Welcome to GnuTLS project pages

  • Overview

    GnuTLS is a secure communications library implementing the SSL, TLS and DTLS protocols and technologies around them. It provides a simple C language application programming interface (API) to access the secure communications protocols as well as APIs to parse and write X.509, PKCS #12, and other required structures.

    The project strives to provide a secure communications back-end, simple to use and integrated with the rest of the base Linux libraries. A back-end designed to work and be secure out of the box, keeping the TLS and PKI complexity outside the applications.

  • Features
    • Support for TLS 1.3, 1.2, 1.1, 1.0 protocols, and (optionally) SSL 3.0
    • Support for DTLS 1.2, and DTLS 1.0, protocols
    • Support for certificate path validation, as well as DANE and trust on first use.
    • Support for the Online Certificate Status Protocol (OCSP).
    • Support for public key methods, including RSA and Elliptic curves, as well as password and key authentication methods such as SRP and PSK protocols.
    • Support for all the strong encryption algorithms, including AES and Camellia.
    • Support for CPU-assisted cryptography with VIA padlock and AES-NI instruction sets.
    • Support for cryptographic accelerator drivers via /dev/crypto.
    • Supports natively HSMs and cryptographic tokens, via PKCS #11 and the Trusted Platform Module (TPM).
    • Runs on most Unix platforms and Windows.
  • License

    The core library licensed under the GNU Lesser General Public License version 2.1 (LGPLv2.1+).

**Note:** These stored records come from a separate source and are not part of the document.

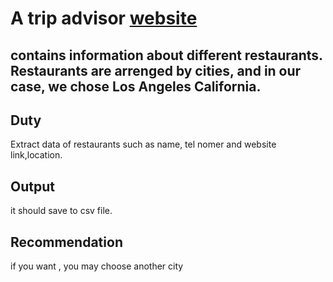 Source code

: # A trip advisor [website](https://www.tripadvisor.com/Restaurants-g32655-Los_Angeles_California.html) 
## contains information about different restaurants. Restaurants are arrenged by cities, and in our case, we chose Los Angeles California.

## Duty
Extract data of restaurants such as name, tel nomer and website link,location.
## Output
it should save to csv file.

## Recommendation
if you want , you may choose another city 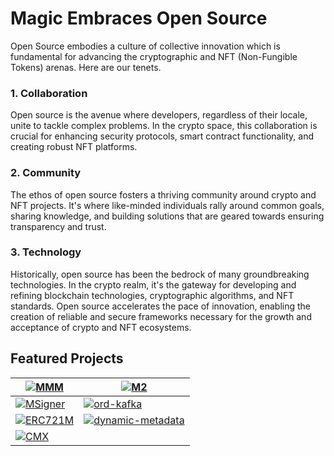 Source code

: # Magic Embraces Open Source

Open Source embodies a culture of collective innovation which is fundamental for advancing the cryptographic and NFT (Non-Fungible Tokens) arenas. Here are our tenets.

### 1. Collaboration

Open source is the avenue where developers, regardless of their locale, unite to tackle complex problems. In the crypto space, this collaboration is crucial for enhancing security protocols, smart contract functionality, and creating robust NFT platforms.

### 2. Community
The ethos of open source fosters a thriving community around crypto and NFT projects. It's where like-minded individuals rally around common goals, sharing knowledge, and building solutions that are geared towards ensuring transparency and trust.

### 3. Technology
Historically, open source has been the bedrock of many groundbreaking technologies. In the crypto realm, it's the gateway for developing and refining blockchain technologies, cryptographic algorithms, and NFT standards. Open source accelerates the pace of innovation, enabling the creation of reliable and secure frameworks necessary for the growth and acceptance of crypto and NFT ecosystems.


## Featured Projects

<div align="center">

| [![MMM](https://github-readme-stats.vercel.app/api/pin/?username=magicoss&theme=dracula&hide_border=true&show_icons=true&repo=mmm)](https://github.com/magicoss/mmm)             | [![M2](https://github-readme-stats.vercel.app/api/pin/?username=magicoss&theme=dracula&hide_border=true&show_icons=true&repo=m2)](https://github.com/magicoss/m2)                                           |
| -------------------------------------------------------------------------------------------------------------------------------------------------------------------------------- | ----------------------------------------------------------------------------------------------------------------------------------------------------------------------------------------------------------- |
| [![MSigner](https://github-readme-stats.vercel.app/api/pin/?username=magicoss&theme=dracula&hide_border=true&show_icons=true&repo=msigner)](https://github.com/magicoss/msigner) | [![ord-kafka](https://github-readme-stats.vercel.app/api/pin/?username=magicoss&theme=dracula&hide_border=true&show_icons=true&repo=ord-kafka)](https://github.com/magicoss/ord-kafka)                      |
| [![ERC721M](https://github-readme-stats.vercel.app/api/pin/?username=magicoss&theme=dracula&hide_border=true&show_icons=true&repo=erc721m)](https://github.com/magicoss/erc721m) | [![dynamic-metadata](https://github-readme-stats.vercel.app/api/pin/?username=magicoss&theme=dracula&hide_border=true&show_icons=true&repo=dynamic_metadata)](https://github.com/magicoss/dynamic_metadata) |
| [![CMX](https://github-readme-stats.vercel.app/api/pin/?username=magicoss&theme=dracula&hide_border=true&show_icons=true&repo=cmx)](https://github.com/magicoss/cmx) | |
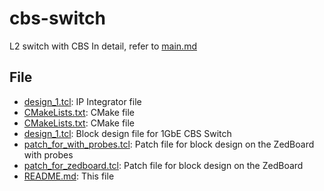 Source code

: # cbs-switch

L2 switch with CBS
In detail, refer to [main.md](../../../docs/cbs-switch/main.md)

## File

- [design_1.tcl](./design_1.tcl): IP Integrator file
- [CMakeLists.txt](./CMakeLists.txt): CMake file
- [CMakeLists.txt](./CMakeLists.txt): CMake file
- [design_1.tcl](./design_1.tcl): Block design file for 1GbE CBS Switch
- [patch_for_with_probes.tcl](./patch_for_with_probes.tcl): Patch file for block design on the ZedBoard with probes
- [patch_for_zedboard.tcl](./patch_for_zedboard.tcl): Patch file for block design on the ZedBoard
- [README.md](./README.md): This file
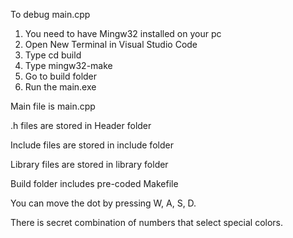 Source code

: 

To debug main.cpp
1. You need to have Mingw32 installed on your pc
2. Open New Terminal in Visual Studio Code
3. Type cd build
4. Type mingw32-make
5. Go to build folder
6. Run the main.exe

Main file is main.cpp

.h files are stored in Header folder

Include files are stored in include folder

Library files are stored in library folder

Build folder includes pre-coded Makefile

You can move the dot by pressing W, A, S, D.

There is secret combination of numbers that select special colors.
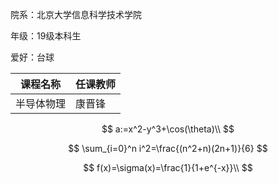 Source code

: 院系：北京大学信息科学技术学院

年级：19级本科生

爱好：台球



| 课程名称   | 任课教师 |
| ---------- | -------- |
| 半导体物理 | 康晋锋   |

$$
a:=x^2-y^3+\cos(\theta)\\
$$

$$
\sum_{i=0}^n i^2=\frac{(n^2+n)(2n+1)}{6}
$$

$$
f(x)=\sigma(x)=\frac{1}{1+e^{-x}}\\
$$



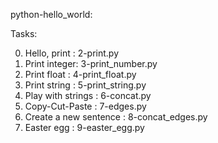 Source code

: python-hello_world:

Tasks:

0. Hello, print : 2-print.py
1. Print integer: 3-print_number.py
2. Print float : 4-print_float.py
3. Print string : 5-print_string.py
4. Play with strings : 6-concat.py
5. Copy-Cut-Paste : 7-edges.py
6. Create a new sentence : 8-concat_edges.py
7. Easter egg : 9-easter_egg.py
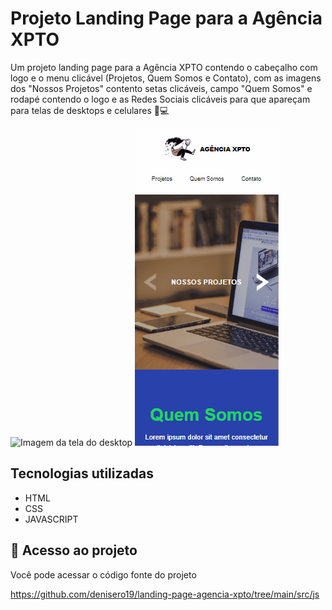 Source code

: # Projeto Landing Page para a Agência XPTO

Um projeto landing page para a Agência XPTO contendo o cabeçalho com logo e o menu clicável (Projetos, Quem Somos e Contato), com as imagens dos "Nossos Projetos" contento setas clicáveis, campo "Quem Somos" e rodapé contendo o logo e as Redes Sociais clicáveis para que apareçam para telas de desktops e celulares 📲💻

<img src=./desktop.gif alt="Imagem da tela do desktop">

<img src=./mobile.gif alt="Imagem da tela do mobile">

## Tecnologias utilizadas
- HTML
- CSS
- JAVASCRIPT

## 📂 Acesso ao projeto

Você pode acessar o código fonte do projeto 

<https://github.com/denisero19/landing-page-agencia-xpto/tree/main/src/js> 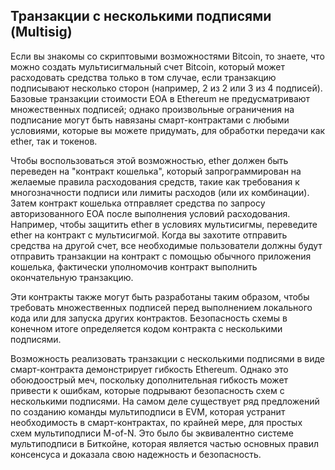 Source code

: ## Транзакции с несколькими подписями (Multisig)

Если вы знакомы со скриптовыми возможностями Bitcoin, то знаете, что можно создать мультисигмальный счет Bitcoin, который может расходовать средства только в том случае, если транзакцию подписывают несколько сторон (например, 2 из 2 или 3 из 4 подписей). Базовые транзакции стоимости EOA в Ethereum не предусматривают множественных подписей; однако произвольные ограничения на подписание могут быть навязаны смарт-контрактами с любыми условиями, которые вы можете придумать, для обработки передачи как ether, так и токенов.

Чтобы воспользоваться этой возможностью, ether должен быть переведен на "контракт кошелька", который запрограммирован на желаемые правила расходования средств, такие как требования к многозначности подписи или лимиты расходов (или их комбинации). Затем контракт кошелька отправляет средства по запросу авторизованного EOA после выполнения условий расходования. Например, чтобы защитить ether в условиях мультисигмы, переведите ether на контракт с мультисигмой. Когда вы захотите отправить средства на другой счет, все необходимые пользователи должны будут отправить транзакции на контракт с помощью обычного приложения кошелька, фактически уполномочив контракт выполнить окончательную транзакцию.

Эти контракты также могут быть разработаны таким образом, чтобы требовать множественных подписей перед выполнением локального кода или для запуска других контрактов. Безопасность схемы в конечном итоге определяется кодом контракта с несколькими подписями.

Возможность реализовать транзакции с несколькими подписями в виде смарт-контракта демонстрирует гибкость Ethereum. Однако это обоюдоострый меч, поскольку дополнительная гибкость может привести к ошибкам, которые подрывают безопасность схем с несколькими подписями. На самом деле существует ряд предложений по созданию команды мультиподписи в EVM, которая устранит необходимость в смарт-контрактах, по крайней мере, для простых схем мультиподписи M-of-N. Это было бы эквивалентно системе мультиподписи в Биткойне, которая является частью основных правил консенсуса и доказала свою надежность и безопасность.
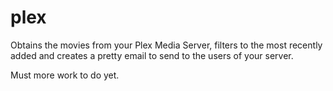 # plex

Obtains the movies from your Plex Media Server, filters to the most recently added and creates a pretty email to send to the users of your server.

Must more work to do yet.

The LGPL license is compatible with a wide range of free licenses, and even permit you to use GnuTLS in non-free proprietary programs.

For more information on GnuTLS features, see the wikipedia article comparing different TLS implementations.

News flashes  
2018-07-16

Released GnuTLS 3.6.3 of the next branch with support for TLS1.3, and, GnuTLS 3.5.19, GnuTLS 3.3.30 which are bug-fix releases on the stable and previous stable branches.

2018-05-04

A heads-up with the most prominent GnuTLS changes for TLS 1.3 published in Nikos' blog.

2018-02-16

Released GnuTLS 3.6.2, GnuTLS 3.5.18, and GnuTLS 3.3.29 which are bug-fix releases on the next, stable and previous stable branches.

2018-01-17

Released GnuTLS 3.5.17 which is a bug-fix release on the current stable branch.